What the exercise asks: Lift every line from the entries that includes the word "begin".

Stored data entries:

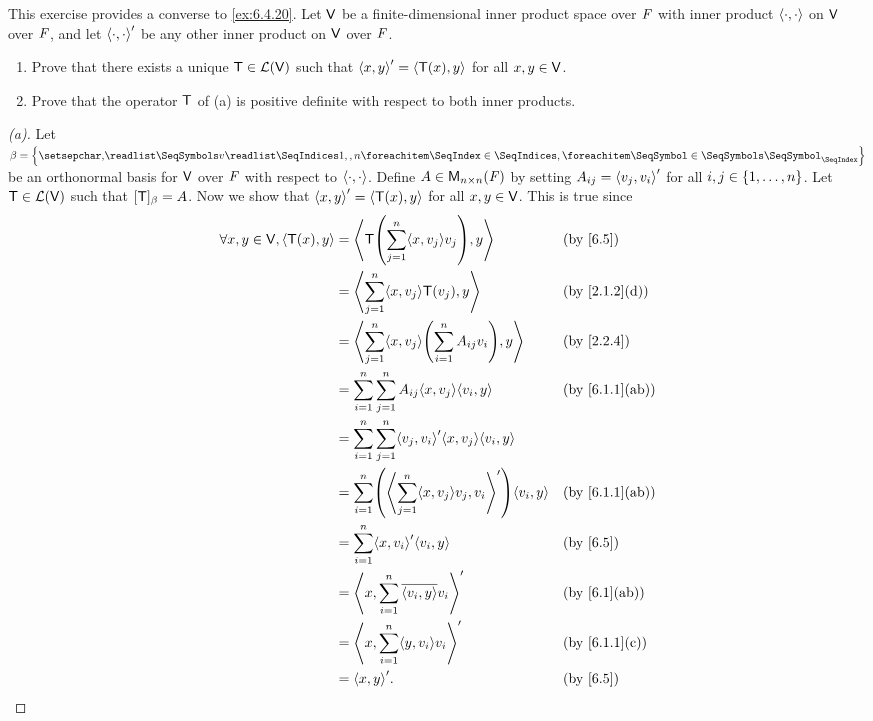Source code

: \begin{ex}\label{ex:6.4.22}
	This exercise provides a converse to \cref{ex:6.4.20}.
	Let \(\mathsf{V}\) be a finite-dimensional inner product space over \(\mathit{F}\) with inner product \(\left\langle\cdot, \cdot\right\rangle\) on \(\mathsf{V}\) over \(\mathit{F}\), and let \(\left\langle\cdot, \cdot\right\rangle'\) be any other inner product on \(\mathsf{V}\) over \(\mathit{F}\).
	\begin{enumerate}
		\item Prove that there exists a unique \(\mathsf{T} \in \mathcal{L}(\mathsf{V})\) such that \(\left\langle x, y\right\rangle' = \left\langle\mathsf{T}(x), y\right\rangle\) for all \(x, y \in \mathsf{V}\).
		\item Prove that the operator \(\mathsf{T}\) of (a) is positive definite with respect to both inner products.
	\end{enumerate}
\end{ex}

\begin{proof}[(a)]
	Let \(\beta = \set{\seq{v}{1,,n}}\) be an orthonormal basis for \(\mathsf{V}\) over \(\mathit{F}\) with respect to \(\left\langle\cdot, \cdot\right\rangle\).
	Define \(A \in \ms[n][n][\F]\) by setting \(A_{i j} = \left\langle v_j, v_i\right\rangle'\) for all \(i, j \in \left\lbrace1, \dots, n\right\rbrace\).
	Let \(\mathsf{T} \in \mathcal{L}(\mathsf{V})\) such that \([\mathsf{T}]_{\beta} = A\).
	Now we show that \(\left\langle x, y\right\rangle' = \left\langle\mathsf{T}(x), y\right\rangle\) for all \(x, y \in \mathsf{V}\).
	This is true since
	\begin{align*}
		\forall x, y \in \V, \inn{\T(x), y} & = \inn{\T\pa{\sum_{j = 1}^n \inn{x, v_j} v_j}, y}                              &  & \by{6.5}       \\
		                                    & = \inn{\sum_{j = 1}^n \inn{x, v_j} \T(v_j), y}                                 &  & \by{2.1.2}[d]  \\
		                                    & = \inn{\sum_{j = 1}^n \inn{x, v_j} \pa{\sum_{i = 1}^n A_{i j} v_i}, y}         &  & \by{2.2.4}     \\
		                                    & = \sum_{i = 1}^n \sum_{j = 1}^n A_{i j} \inn{x, v_j} \inn{v_i, y}              &  & \by{6.1.1}[ab] \\
		                                    & = \sum_{i = 1}^n \sum_{j = 1}^n \inn{v_j, v_i}' \inn{x, v_j} \inn{v_i, y}                          \\
		                                    & = \sum_{i = 1}^n \pa{\inn{\sum_{j = 1}^n \inn{x, v_j} v_j, v_i}'} \inn{v_i, y} &  & \by{6.1.1}[ab] \\
		                                    & = \sum_{i = 1}^n \inn{x, v_i}' \inn{v_i, y}                                    &  & \by{6.5}       \\
		                                    & = \inn{x, \sum_{i = 1}^n \conj{\inn{v_i, y}} v_i}'                             &  & \by{6.1}[ab]   \\
		                                    & = \inn{x, \sum_{i = 1}^n \inn{y, v_i} v_i}'                                    &  & \by{6.1.1}[c]  \\
		                                    & = \inn{x, y}'.                                                                 &  & \by{6.5}
	\end{align*}


\end{proof}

Reply to the exercise:
: \begin{ex}\label{ex:6.4.22}
	\begin{enumerate}
\begin{proof}[(a)]
	\begin{align*}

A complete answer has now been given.